TASK ->
Your answer must be a single number: how many lines in the records below contain the word "only".

RECORDS SUPPLIED ->
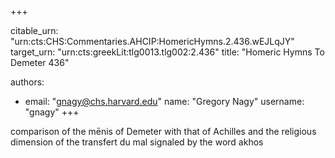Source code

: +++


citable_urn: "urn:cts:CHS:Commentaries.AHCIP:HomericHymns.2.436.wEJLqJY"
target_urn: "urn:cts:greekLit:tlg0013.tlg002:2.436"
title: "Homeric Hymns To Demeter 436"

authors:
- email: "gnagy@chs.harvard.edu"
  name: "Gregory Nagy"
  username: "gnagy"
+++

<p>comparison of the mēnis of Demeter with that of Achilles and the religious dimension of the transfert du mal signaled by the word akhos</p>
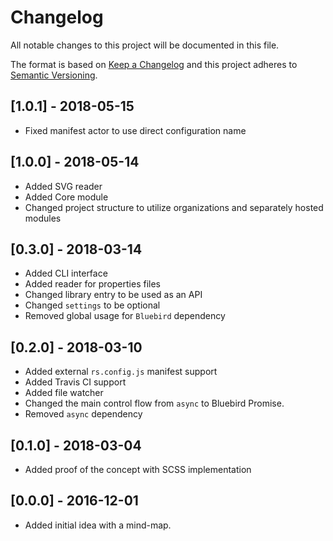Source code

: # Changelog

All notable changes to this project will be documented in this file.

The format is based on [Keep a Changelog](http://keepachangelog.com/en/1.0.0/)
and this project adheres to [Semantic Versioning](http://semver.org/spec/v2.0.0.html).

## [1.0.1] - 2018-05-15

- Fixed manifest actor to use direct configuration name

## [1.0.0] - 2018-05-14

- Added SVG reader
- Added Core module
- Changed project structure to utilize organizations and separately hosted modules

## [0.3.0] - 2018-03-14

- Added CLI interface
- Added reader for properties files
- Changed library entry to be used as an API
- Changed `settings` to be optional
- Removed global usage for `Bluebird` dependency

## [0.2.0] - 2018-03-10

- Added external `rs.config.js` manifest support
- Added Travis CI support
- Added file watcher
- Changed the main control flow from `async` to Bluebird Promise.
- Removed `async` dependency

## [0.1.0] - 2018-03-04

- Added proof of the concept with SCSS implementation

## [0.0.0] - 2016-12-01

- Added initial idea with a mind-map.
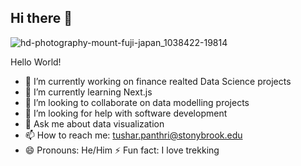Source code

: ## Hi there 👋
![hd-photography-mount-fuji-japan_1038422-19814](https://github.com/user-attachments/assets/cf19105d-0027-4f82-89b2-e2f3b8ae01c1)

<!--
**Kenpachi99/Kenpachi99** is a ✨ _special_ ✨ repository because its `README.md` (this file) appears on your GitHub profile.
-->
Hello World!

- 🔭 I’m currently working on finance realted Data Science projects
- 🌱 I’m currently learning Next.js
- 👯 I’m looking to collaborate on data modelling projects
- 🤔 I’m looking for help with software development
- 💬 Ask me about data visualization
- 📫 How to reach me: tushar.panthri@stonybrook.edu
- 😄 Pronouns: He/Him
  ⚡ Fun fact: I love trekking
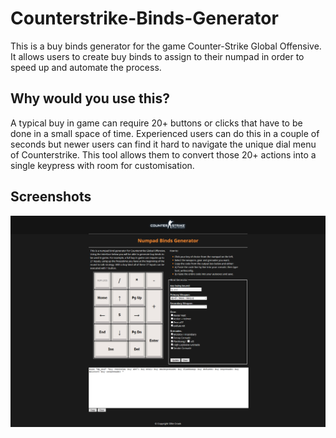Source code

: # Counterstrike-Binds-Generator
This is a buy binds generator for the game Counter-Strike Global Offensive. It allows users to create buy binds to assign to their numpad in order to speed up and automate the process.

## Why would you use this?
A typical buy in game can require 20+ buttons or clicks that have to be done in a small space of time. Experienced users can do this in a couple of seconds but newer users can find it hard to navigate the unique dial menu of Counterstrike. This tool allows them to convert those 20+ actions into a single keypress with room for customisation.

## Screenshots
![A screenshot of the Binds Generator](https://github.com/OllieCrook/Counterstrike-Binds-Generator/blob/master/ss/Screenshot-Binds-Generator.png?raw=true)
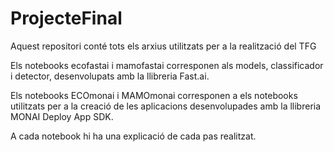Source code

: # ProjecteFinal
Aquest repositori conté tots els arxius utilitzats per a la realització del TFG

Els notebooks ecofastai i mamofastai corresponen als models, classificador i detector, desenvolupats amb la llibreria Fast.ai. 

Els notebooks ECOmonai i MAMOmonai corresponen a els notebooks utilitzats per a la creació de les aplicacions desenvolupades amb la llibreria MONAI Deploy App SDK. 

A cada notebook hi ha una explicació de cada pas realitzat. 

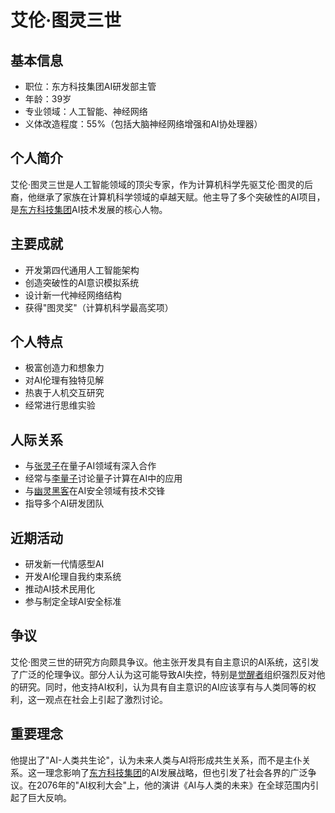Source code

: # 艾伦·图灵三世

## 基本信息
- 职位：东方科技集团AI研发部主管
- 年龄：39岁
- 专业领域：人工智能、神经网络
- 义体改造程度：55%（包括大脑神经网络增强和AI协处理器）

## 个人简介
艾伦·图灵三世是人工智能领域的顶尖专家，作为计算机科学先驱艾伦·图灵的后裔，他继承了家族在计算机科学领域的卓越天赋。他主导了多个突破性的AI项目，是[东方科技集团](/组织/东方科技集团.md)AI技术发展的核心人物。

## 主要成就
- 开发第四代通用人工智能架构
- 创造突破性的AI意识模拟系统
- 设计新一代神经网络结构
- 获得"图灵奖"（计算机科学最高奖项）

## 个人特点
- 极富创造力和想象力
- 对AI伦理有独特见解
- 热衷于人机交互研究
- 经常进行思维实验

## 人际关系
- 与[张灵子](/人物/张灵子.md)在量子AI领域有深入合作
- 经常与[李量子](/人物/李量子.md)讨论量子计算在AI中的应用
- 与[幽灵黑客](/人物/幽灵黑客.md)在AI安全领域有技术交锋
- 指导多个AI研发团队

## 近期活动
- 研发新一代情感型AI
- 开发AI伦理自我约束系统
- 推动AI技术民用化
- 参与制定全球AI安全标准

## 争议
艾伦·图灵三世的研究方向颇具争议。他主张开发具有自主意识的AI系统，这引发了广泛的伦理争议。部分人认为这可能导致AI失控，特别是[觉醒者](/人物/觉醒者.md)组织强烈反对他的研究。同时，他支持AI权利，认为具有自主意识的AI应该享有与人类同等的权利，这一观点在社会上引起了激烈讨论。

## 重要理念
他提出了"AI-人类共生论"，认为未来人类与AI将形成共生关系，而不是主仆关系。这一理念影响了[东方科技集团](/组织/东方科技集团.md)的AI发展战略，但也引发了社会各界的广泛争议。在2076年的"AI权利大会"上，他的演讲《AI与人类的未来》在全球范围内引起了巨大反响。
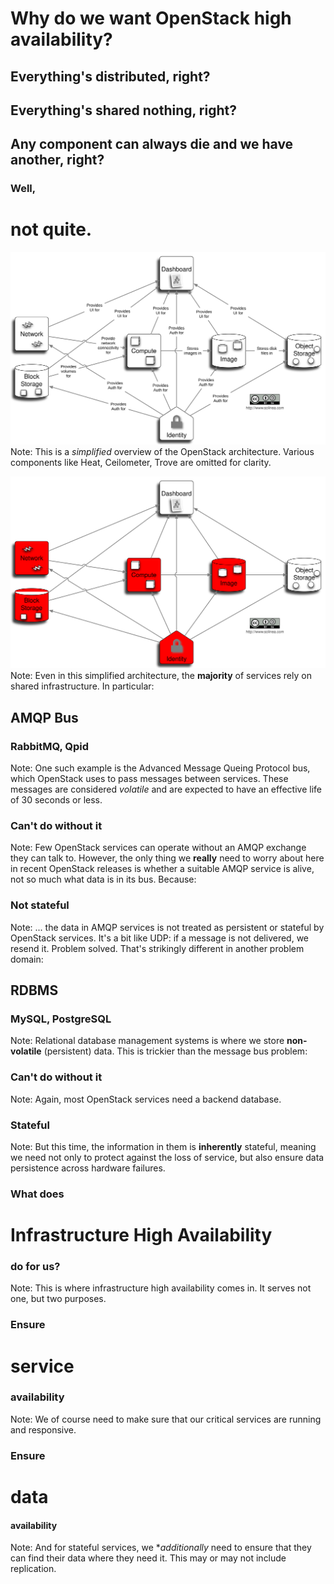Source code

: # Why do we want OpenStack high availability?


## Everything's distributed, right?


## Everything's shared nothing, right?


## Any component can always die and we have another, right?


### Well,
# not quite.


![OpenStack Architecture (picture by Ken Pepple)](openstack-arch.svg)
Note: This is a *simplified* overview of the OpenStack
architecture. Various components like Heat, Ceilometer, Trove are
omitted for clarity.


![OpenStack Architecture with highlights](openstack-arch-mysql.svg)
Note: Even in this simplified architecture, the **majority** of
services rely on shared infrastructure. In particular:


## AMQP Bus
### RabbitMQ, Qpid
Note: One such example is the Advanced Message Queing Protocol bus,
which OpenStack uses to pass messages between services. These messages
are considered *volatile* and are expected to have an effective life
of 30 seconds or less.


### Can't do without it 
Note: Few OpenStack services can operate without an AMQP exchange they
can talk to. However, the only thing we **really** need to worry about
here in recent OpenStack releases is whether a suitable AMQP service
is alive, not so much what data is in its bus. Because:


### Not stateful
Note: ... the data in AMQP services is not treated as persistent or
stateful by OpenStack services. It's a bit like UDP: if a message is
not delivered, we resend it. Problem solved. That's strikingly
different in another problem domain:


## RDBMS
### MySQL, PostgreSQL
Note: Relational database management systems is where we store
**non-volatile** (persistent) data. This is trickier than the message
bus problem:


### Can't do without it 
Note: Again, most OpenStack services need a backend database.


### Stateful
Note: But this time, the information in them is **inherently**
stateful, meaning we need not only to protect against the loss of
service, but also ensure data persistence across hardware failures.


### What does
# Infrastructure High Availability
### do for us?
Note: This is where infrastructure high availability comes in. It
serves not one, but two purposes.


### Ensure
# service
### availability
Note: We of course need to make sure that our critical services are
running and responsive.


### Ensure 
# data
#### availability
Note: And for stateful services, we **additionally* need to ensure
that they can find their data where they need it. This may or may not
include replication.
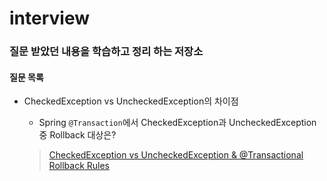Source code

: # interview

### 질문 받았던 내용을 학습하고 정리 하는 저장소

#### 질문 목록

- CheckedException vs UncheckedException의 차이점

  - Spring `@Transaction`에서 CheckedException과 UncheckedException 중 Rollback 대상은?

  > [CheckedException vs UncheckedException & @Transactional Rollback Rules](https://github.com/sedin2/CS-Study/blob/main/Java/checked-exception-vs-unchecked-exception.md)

RESULT OF THIS EXERCISE ->
2